The board of a company generally consist of executive and nonexecutive directors.

Executive directors (“EDs”) act in dual capacity – they are a member of the board and at the same time full time employees of the company. They manage the everyday operations of the company and deal with the implementation of the business and strategic plans of the company. The EDs may be elected by shareholders and employees or they might also be the company’s employee, officer or stakeholder. The EDs are subordinate of the chief executive officer or managing director of the company.

Non-executive directors (“NEDs”) on the other hands are qua directors – they are board members who are not employees of the company and without responsibilities for daily management of the company.

NEDs are normally cherry-picked by the company for their specialised skills, personal qualities and relevant experience. They are expected to address the ‘elephant in the room’ in a well-deliberated and independent manner in a way which can surpass any organisational obstacle. NEDs should be able to do this with consummate diplomacy and a helicopter overview of all the circumstances involved.[1]

NEDs primarily focus on board matters and attend meetings of the board and committee(s) of the board to which they are appointed. As they are not involved in the daily management of the company, they are generally expected to lend objective criticism on board matters and independent perspective of the business to the board by constructively challenging the EDs as well as facilitating strategic decisions by the EDs.

The NEDs may further be categorised into independent and nonindependent NEDs.

Roles, Duties and Liabilities

Before we go into the differences between EDs and NEDs, from the eyes of the law, both EDs and NEDS have similar legal duties, responsibilities and liabilities. They both hold highly- responsible roles in a company, have a fiduciary duty to the company and must act in the best interests of the company.

The duties and responsibilities of a director is aptly illustrated in Ravichanthiran a/l Ganesan v Percetakan Wawasan Maju Sdn Bhd & Ors [2008] 8 MLJ 450.

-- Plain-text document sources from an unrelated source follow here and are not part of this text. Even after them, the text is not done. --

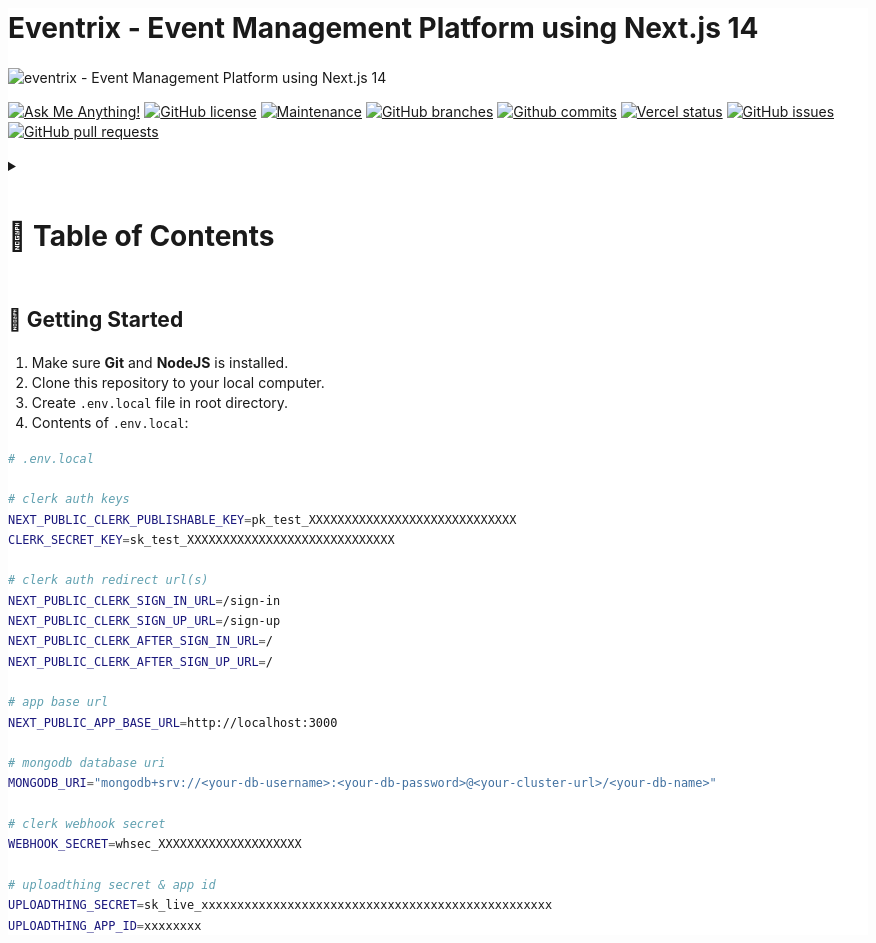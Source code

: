 <a name="readme-top"></a>

# Eventrix - Event Management Platform using Next.js 14

![eventrix - Event Management Platform using Next.js 14](/.github/images/img_main.png "eventrix - Event Management Platform using Next.js 14")

[![Ask Me Anything!](https://flat.badgen.net/static/Ask%20me/anything?icon=github&color=black&scale=1.01)](https://github.com/kavinthangavel "Ask Me Anything!")
[![GitHub license](https://flat.badgen.net/github/license/kavinthangavel/eventrix?icon=github&color=black&scale=1.01)](https://github.com/kavinthangavel/eventrix/blob/main/LICENSE "GitHub license")
[![Maintenance](https://flat.badgen.net/static/Maintained/yes?icon=github&color=black&scale=1.01)](https://github.com/kavinthangavel/eventrix/commits/main "Maintenance")
[![GitHub branches](https://flat.badgen.net/github/branches/kavinthangavel/eventrix?icon=github&color=black&scale=1.01)](https://github.com/kavinthangavel/eventrix/branches "GitHub branches")
[![Github commits](https://flat.badgen.net/github/commits/kavinthangavel/eventrix?icon=github&color=black&scale=1.01)](https://github.com/kavinthangavel/eventrix/commits "Github commits")
[![Vercel status](https://img.shields.io/badge/Vercel-000000?style=for-the-badge&logo=vercel&logoColor=white)](https://event-ly.vercel.app/ "Vercel status")
[![GitHub issues](https://flat.badgen.net/github/issues/kavinthangavel/eventrix?icon=github&color=black&scale=1.01)](https://github.com/kavinthangavel/eventrix/issues "GitHub issues")
[![GitHub pull requests](https://flat.badgen.net/github/prs/kavinthangavel/eventrix?icon=github&color=black&scale=1.01)](https://github.com/kavinthangavel/eventrix/pulls "GitHub pull requests")


<details><summary>

# :notebook_with_decorative_cover: Table of Contents

</summary></details>

## :toolbox: Getting Started

1. Make sure **Git** and **NodeJS** is installed.
2. Clone this repository to your local computer.
3. Create `.env.local` file in root directory.
4. Contents of `.env.local`:

```bash
# .env.local

# clerk auth keys
NEXT_PUBLIC_CLERK_PUBLISHABLE_KEY=pk_test_XXXXXXXXXXXXXXXXXXXXXXXXXXXXX
CLERK_SECRET_KEY=sk_test_XXXXXXXXXXXXXXXXXXXXXXXXXXXXX

# clerk auth redirect url(s)
NEXT_PUBLIC_CLERK_SIGN_IN_URL=/sign-in
NEXT_PUBLIC_CLERK_SIGN_UP_URL=/sign-up
NEXT_PUBLIC_CLERK_AFTER_SIGN_IN_URL=/
NEXT_PUBLIC_CLERK_AFTER_SIGN_UP_URL=/

# app base url
NEXT_PUBLIC_APP_BASE_URL=http://localhost:3000

# mongodb database uri
MONGODB_URI="mongodb+srv://<your-db-username>:<your-db-password>@<your-cluster-url>/<your-db-name>"

# clerk webhook secret
WEBHOOK_SECRET=whsec_XXXXXXXXXXXXXXXXXXXX

# uploadthing secret & app id
UPLOADTHING_SECRET=sk_live_xxxxxxxxxxxxxxxxxxxxxxxxxxxxxxxxxxxxxxxxxxxxxxxxx
UPLOADTHING_APP_ID=xxxxxxxx

```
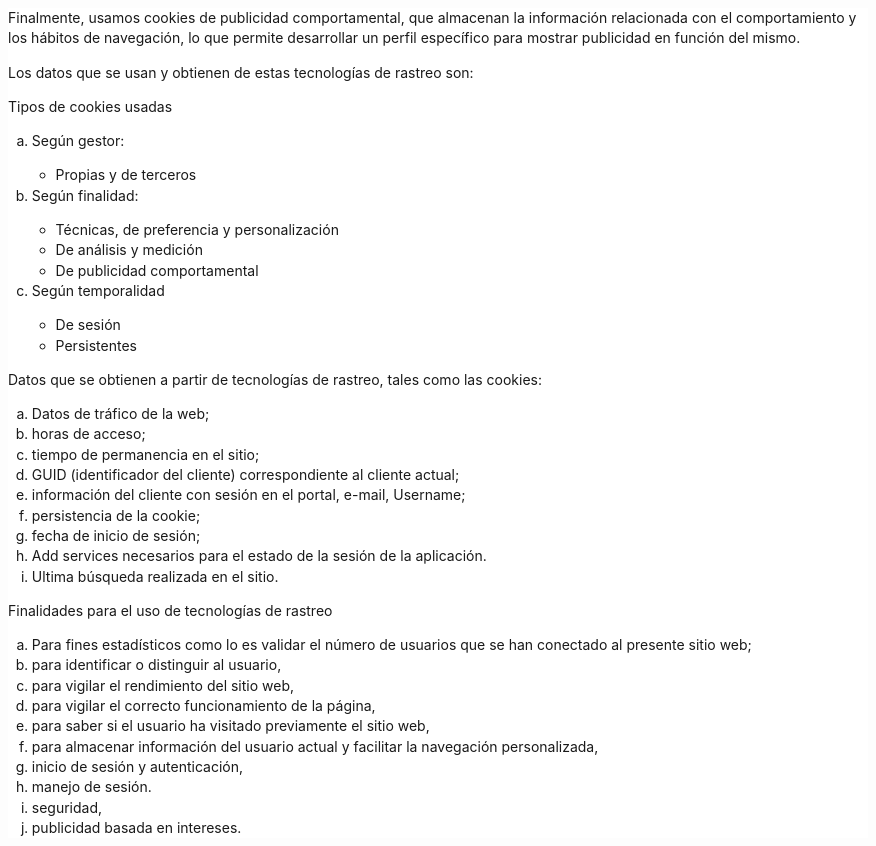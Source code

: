 <p>Finalmente, usamos cookies de publicidad comportamental, que almacenan la información relacionada con el comportamiento y los hábitos de navegación, lo que permite desarrollar un perfil específico para mostrar publicidad en función del mismo.</p>

<p>Los datos que se usan y obtienen de estas tecnologías de rastreo son:</p>

<p>Tipos de cookies usadas</p>
<ol type="a">
  <li>Según gestor:</li>
  <ul>
    <li>Propias y de terceros</li>
  </ul>
  <li>Según finalidad:</li>
  <ul>
    <li>Técnicas, de preferencia y personalización</li>
    <li>De análisis y medición</li>
    <li>De publicidad comportamental</li>
  </ul>
  <li>Según temporalidad</li>
  <ul>
    <li>De sesión</li>
    <li>Persistentes</li>
  </ul>
</ol>

<p>Datos que se obtienen a partir de tecnologías de rastreo, tales como las cookies: </p>
<ol type="a">
  <li>Datos de tráfico de la web;</li>
  <li>horas de acceso;</li>
  <li>tiempo de permanencia en el sitio; </li>
  <li>GUID (identificador del cliente) correspondiente al cliente actual;</li>
  <li>información del cliente con sesión en el portal, e-mail, Username;</li>
  <li>persistencia de la cookie;</li>
  <li>fecha de inicio de sesión;</li>
  <li>Add services necesarios para el estado de la sesión de la aplicación.</li>
  <li>Ultima búsqueda realizada en el sitio. </li>
</ol>

<p>Finalidades para el uso de tecnologías de rastreo</p>
  <ol type="a">
    <li>Para fines estadísticos como lo es validar el número de usuarios que se han conectado al presente sitio web;</li>
    <li>para identificar o distinguir al usuario,</li>
    <li>para vigilar el rendimiento del sitio web, </li>
    <li>para vigilar el correcto funcionamiento de la página, </li>
    <li>para saber si el usuario ha visitado previamente el sitio web, </li>
    <li>para almacenar información del usuario actual y facilitar la navegación personalizada,</li>
    <li>inicio de sesión y autenticación,</li>
    <li>manejo de sesión.</li>
    <li>seguridad,</li>
    <li>publicidad basada en intereses.</li>
  </ol>
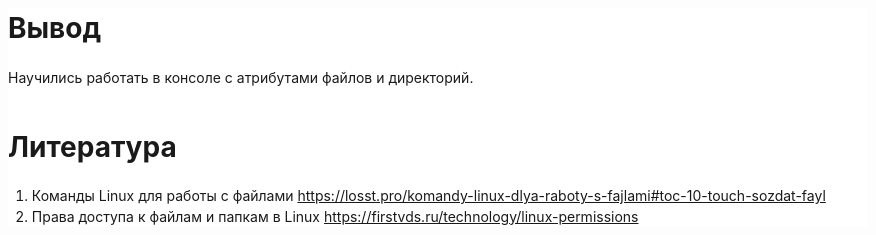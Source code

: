 
# Вывод
Научились работать в консоле с атрибутами файлов и директорий.

# Литература
1. Команды Linux для работы с файлами
https://losst.pro/komandy-linux-dlya-raboty-s-fajlami#toc-10-touch-sozdat-fayl
2. Права доступа к файлам и папкам в Linux
https://firstvds.ru/technology/linux-permissions
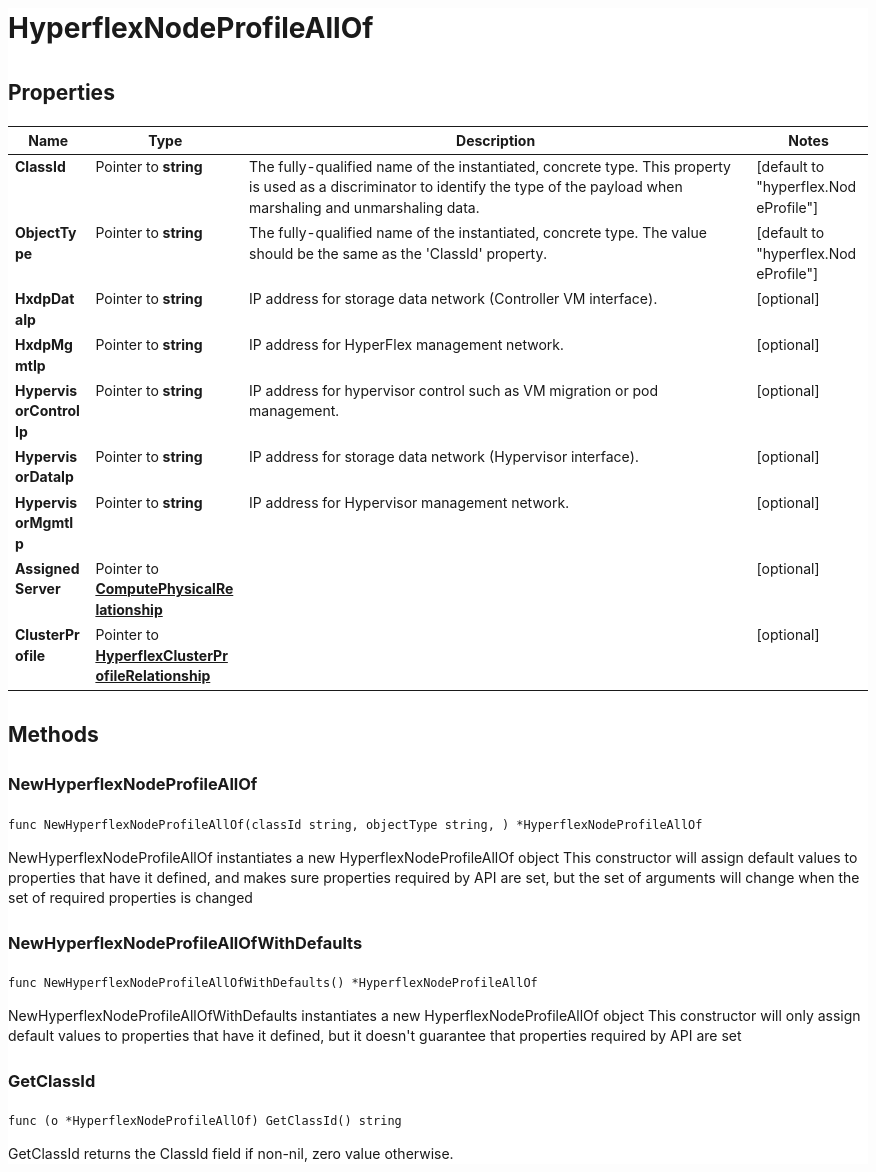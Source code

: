 # HyperflexNodeProfileAllOf

## Properties

Name | Type | Description | Notes
------------ | ------------- | ------------- | -------------
**ClassId** | Pointer to **string** | The fully-qualified name of the instantiated, concrete type. This property is used as a discriminator to identify the type of the payload when marshaling and unmarshaling data. | [default to "hyperflex.NodeProfile"]
**ObjectType** | Pointer to **string** | The fully-qualified name of the instantiated, concrete type. The value should be the same as the &#39;ClassId&#39; property. | [default to "hyperflex.NodeProfile"]
**HxdpDataIp** | Pointer to **string** | IP address for storage data network (Controller VM interface). | [optional] 
**HxdpMgmtIp** | Pointer to **string** | IP address for HyperFlex management network. | [optional] 
**HypervisorControlIp** | Pointer to **string** | IP address for hypervisor control such as VM migration or pod management. | [optional] 
**HypervisorDataIp** | Pointer to **string** | IP address for storage data network (Hypervisor interface). | [optional] 
**HypervisorMgmtIp** | Pointer to **string** | IP address for Hypervisor management network. | [optional] 
**AssignedServer** | Pointer to [**ComputePhysicalRelationship**](ComputePhysicalRelationship.md) |  | [optional] 
**ClusterProfile** | Pointer to [**HyperflexClusterProfileRelationship**](HyperflexClusterProfileRelationship.md) |  | [optional] 

## Methods

### NewHyperflexNodeProfileAllOf

`func NewHyperflexNodeProfileAllOf(classId string, objectType string, ) *HyperflexNodeProfileAllOf`

NewHyperflexNodeProfileAllOf instantiates a new HyperflexNodeProfileAllOf object
This constructor will assign default values to properties that have it defined,
and makes sure properties required by API are set, but the set of arguments
will change when the set of required properties is changed

### NewHyperflexNodeProfileAllOfWithDefaults

`func NewHyperflexNodeProfileAllOfWithDefaults() *HyperflexNodeProfileAllOf`

NewHyperflexNodeProfileAllOfWithDefaults instantiates a new HyperflexNodeProfileAllOf object
This constructor will only assign default values to properties that have it defined,
but it doesn't guarantee that properties required by API are set

### GetClassId

`func (o *HyperflexNodeProfileAllOf) GetClassId() string`

GetClassId returns the ClassId field if non-nil, zero value otherwise.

The High Court in that case referred to a Singapore Court of Appeal case of Planassure Pac formerly known as Patrick Lee Pac v Gaelic Inns Pte Ltd [2007] SGCA 41 which held that “every director of a company, regardless of whether he has an executive or non-executive designation, has fiduciary duties and legal responsibilities to his company.”

The High Court further observed that even if the plaintiff was a NED, his roles and duties were still governed by the Companies Act 1965 (the predecessor of the current Companies Act 2016 (“CA 2016”)).

In the recent case of Kian Joo Can Factory Berhad & Ors v See Teow Koon [2017] MLJU 972, the Court of Appeal observed that the CA 2016 does not differentiate between EDs and NEDs and the distinctions between them lie in the roles, functions and capacity of employment.

A ‘director’ is defined under the CA 2016 to include any person occupying the position of director of a corporation by whatever name called and includes a person in accordance with whose directions or instructions the majority of directors of a corporation are accustomed to act and an alternate or substitute director.[2] Statutorily speaking, senior management will also need to be aware as the term ‘director’ may include chief executive officer, chief financial officer, chief operating officer or other individuals primarily responsible for the management.[3]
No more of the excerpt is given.